Congress Votes to Keep Government Open
With just hours to spare before what would have been the second government shutdown in three years, Congress passed a stopgap measure Wednesday funding the government through mid-December.
The measure passed easily in the Senate, 78-20, with 32 Republicans joining all Democrats in voting for the measure. Sens. Marco Rubio and Lindsey Graham, both presidential candidates, missed the vote. The continuing resolution (CR) also passed easily in the House, 277-151, but only 91 Republicans joined all Democrats in supporting it, while all no votes were from GOP members.
A half dozen Republican representatives hoping to win House leadership positions next week were split on the issue, with half voting in favor of the CR.
The measure funds the government for 10 weeks at levels consistent with the mandatory spending caps known as sequestration that were imposed in 2011. It also includes the normal annual funding for Planned Parenthood, which has been a source of contention with lawmakers for months and, just a week ago, appeared poised to cause a government shutdown.
That shutdown threat came as hard-line conservatives in the House were threatening to try to remove Speaker John Boehner from his post if he allowed Planned Parenthood to be funded in the CR. Boehner’s surprise retirement announcement last week took that leverage off the table, clearing the road for the CR to pass without defunding the group.
But the vote was especially difficult for the candidates running for House Republican leadership positions in the wake of Boehner’s resignation. Conservatives who were threatening Boehner’s speakership voted against the CR, and several of them suggested the vote might affect their considerations in elections Oct. 8.
Majority Leader Kevin McCarthy, the frontrunner to replace Boehner, voted for the continuing resolution and his only announced rival for speaker, Florida Rep. Daniel Webster, voted no. Whip Steve Scalise, running for majority leader, voted for the measure, while his opponent, Rep. Tom Price, voted against it. And the whip candidates split as well, with Reps. Pete Sessions and Dennis Ross voting against it, and Reps. Patrick McHenry and Markwayne Mullin voting yes.
“I’m not a single issue voter, but I think it’s the first gut check,” Rep. Mick Mulvaney said the day before Wednesday’s vote. “And I want to know why, if you vote for it.”
Rep. Raul Labrador told RCP he also wouldn’t vote for leaders on one issue alone, but said the CR and Planned Parenthood would factor into his decision. Rep. Justin Amash said it would be “a big factor” in his considerations.
Rep. Walter Jones, who said he is supporting Webster, not McCarthy, for speaker, told RCP how leadership candidates voted on the CR would be a litmus test for him and many conservatives. He had yet to decide between Scalise and Price for majority leader.

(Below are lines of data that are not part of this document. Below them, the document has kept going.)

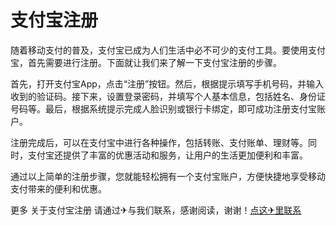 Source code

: # 支付宝注册

随着移动支付的普及，支付宝已成为人们生活中必不可少的支付工具。要使用支付宝，首先需要进行注册。下面就让我们来了解一下支付宝注册的步骤。

首先，打开支付宝App，点击“注册”按钮。然后，根据提示填写手机号码，并输入收到的验证码。接下来，设置登录密码，并填写个人基本信息，包括姓名、身份证号码等。最后，根据系统提示完成人脸识别或银行卡绑定，即可成功注册支付宝账户。

注册完成后，可以在支付宝中进行各种操作，包括转账、支付账单、理财等。同时，支付宝还提供了丰富的优惠活动和服务，让用户的生活更加便利和丰富。

通过以上简单的注册步骤，您就能轻松拥有一个支付宝账户，方便快捷地享受移动支付带来的便利和优惠。

更多 关于支付宝注册 请通过✈与我们联系，感谢阅读，谢谢！[点这✈里联系](https://www.k02.cc) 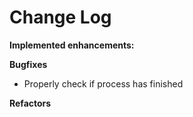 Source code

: # Change Log

**Implemented enhancements:**

**Bugfixes**

-  Properly check if process has finished

**Refactors**
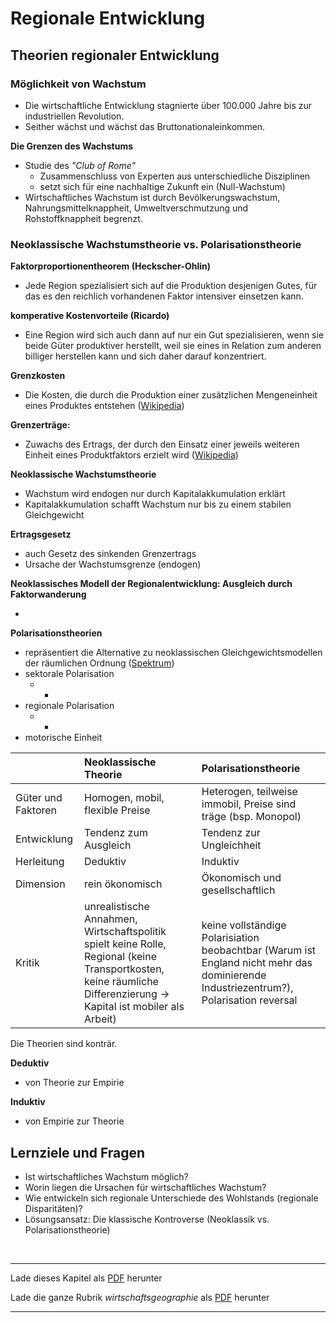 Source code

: # Regionale Entwicklung


## Theorien regionaler Entwicklung

### Möglichkeit von Wachstum

- Die wirtschaftliche Entwicklung stagnierte über 100.000 Jahre bis zur industriellen Revolution.
- Seither wächst und wächst das Bruttonationaleinkommen.

**Die Grenzen des Wachstums**

- Studie des *"Club of Rome"*
  - Zusammenschluss von Experten aus unterschiedliche Disziplinen
  - setzt sich für eine nachhaltige Zukunft ein (Null-Wachstum)
- Wirtschaftliches Wachstum ist durch Bevölkerungswachstum, Nahrungsmittelknappheit, Umweltverschmutzung und Rohstoffknappheit begrenzt.

### Neoklassische Wachstumstheorie vs. Polarisationstheorie

**Faktorproportionentheorem (Heckscher-Ohlin)**

- Jede Region spezialisiert sich auf die Produktion desjenigen Gutes, für das es den reichlich vorhandenen Faktor intensiver einsetzen kann.

**komperative Kostenvorteile (Ricardo)**

- Eine Region wird sich auch dann auf nur ein Gut spezialisieren, wenn sie beide Güter produktiver herstellt, weil sie eines in Relation zum anderen billiger herstellen kann und sich daher darauf konzentriert.

**Grenzkosten**

- Die Kosten, die durch die Produktion einer zusätzlichen Mengeneinheit eines Produktes entstehen ([Wikipedia](https://de.wikipedia.org/wiki/Grenzkosten))

**Grenzerträge:**

- Zuwachs des Ertrags, der durch den Einsatz einer jeweils weiteren Einheit eines Produktfaktors erzielt wird ([Wikipedia](https://de.wikipedia.org/wiki/Grenzprodukt))

**Neoklassische Wachstumstheorie**

- Wachstum wird endogen nur durch Kapitalakkumulation erklärt
- Kapitalakkumulation schafft Wachstum nur bis zu einem stabilen Gleichgewicht

**Ertragsgesetz** 

- auch Gesetz des sinkenden Grenzertrags
- Ursache der Wachstumsgrenze (endogen)

**Neoklassisches Modell der Regionalentwicklung: Ausgleich durch Faktorwanderung**

- ​

**Polarisationstheorien**

- repräsentiert die Alternative zu neoklassischen Gleichgewichtsmodellen der räumlichen Ordnung ([Spektrum](http://www.spektrum.de/lexikon/geographie/polarisationstheorie/6112))
- sektorale Polarisation
  - -
- regionale Polarisation
  - -
- motorische Einheit



|                    | Neoklassische Theorie                    | Polarisationstheorie                     |
| :----------------- | :--------------------------------------- | :--------------------------------------- |
| Güter und Faktoren | Homogen, mobil, flexible Preise          | Heterogen, teilweise immobil, Preise sind träge (bsp. Monopol) |
| Entwicklung        | Tendenz zum Ausgleich                    | Tendenz zur Ungleichheit                 |
| Herleitung         | Deduktiv                                 | Induktiv                                 |
| Dimension          | rein ökonomisch                          | Ökonomisch und gesellschaftlich          |
| Kritik             | unrealistische Annahmen, Wirtschaftspolitik spielt keine Rolle, Regional (keine Transportkosten, keine räumliche Differenzierung -> Kapital ist mobiler als Arbeit) | keine vollständige Polarisiation beobachtbar (Warum ist England nicht mehr das dominierende Industriezentrum?), Polarisation reversal |

Die Theorien sind konträr.

**Deduktiv**

- von Theorie zur Empirie

**Induktiv**

- von Empirie zur Theorie

## Lernziele und Fragen

- Ist wirtschaftliches Wachstum möglich?
- Worin liegen die Ursachen für wirtschaftliches Wachstum?
- Wie entwickeln sich regionale Unterschiede des Wohlstands (regionale Disparitäten)?
- Lösungsansatz: Die klassische Kontroverse (Neoklassik vs. Polarisationstheorie)

<br/>

------

Lade dieses Kapitel als [PDF](http://kollektive-geographie-heidelberg.de/wirtschaftsgeographie/07-regionale-entwicklung.pdf) herunter

Lade die ganze Rubrik *wirtschaftsgeographie* als [PDF](http://kollektive-geographie-heidelberg.de/wirtschaftsgeographie/wirtschaftsgeographie.pdf) herunter

------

“With outside groups, they would be very concerned about anyone in leadership who would vote for this bill knowing this bill has funding in there for Planned Parenthood,” Jones told RCP before the vote.
In the Senate, Majority Leader Mitch McConnell didn’t have to contend with a group of conservatives pushing to shut down the government rather than fund Planned Parenthood, but with just one: Sen. Ted Cruz. The Texas Republican and presidential candidate had promised for weeks to use “every procedural tool available” to block Planned Parenthood funding, and attempted procedural maneuvers earlier in the week to attach provisions related to that funding and the Iran nuclear agreement to the CR. He was rebuffed, however, and the measure passed easily.
Immediately after passing the stopgap measure, McConnell moved on to the annual appropriations bill funding the Department of Veterans affairs, one of the measures the chamber had been unable to pass earlier in the year due to threats of Democratic filibusters. Even though the regular appropriations process had broken down, McConnell teed up the vote to force Democrats to once again filibuster an appropriations measure.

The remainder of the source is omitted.